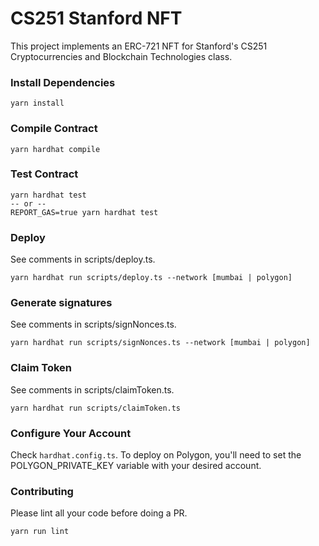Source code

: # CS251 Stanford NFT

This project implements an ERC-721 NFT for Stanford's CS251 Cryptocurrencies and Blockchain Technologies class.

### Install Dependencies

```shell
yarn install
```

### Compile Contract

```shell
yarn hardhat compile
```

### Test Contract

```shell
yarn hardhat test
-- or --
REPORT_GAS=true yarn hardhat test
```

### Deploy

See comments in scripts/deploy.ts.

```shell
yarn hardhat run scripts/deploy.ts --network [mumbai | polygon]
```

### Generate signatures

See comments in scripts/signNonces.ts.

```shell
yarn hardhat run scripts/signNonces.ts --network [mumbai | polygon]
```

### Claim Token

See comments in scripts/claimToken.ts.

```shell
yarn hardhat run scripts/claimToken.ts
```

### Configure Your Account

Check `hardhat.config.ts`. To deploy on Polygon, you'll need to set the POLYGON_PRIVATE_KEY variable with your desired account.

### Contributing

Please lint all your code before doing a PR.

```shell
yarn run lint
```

Try it: Count every line of the material that holds "claimToken". Reply with the number alone.

Task output: 2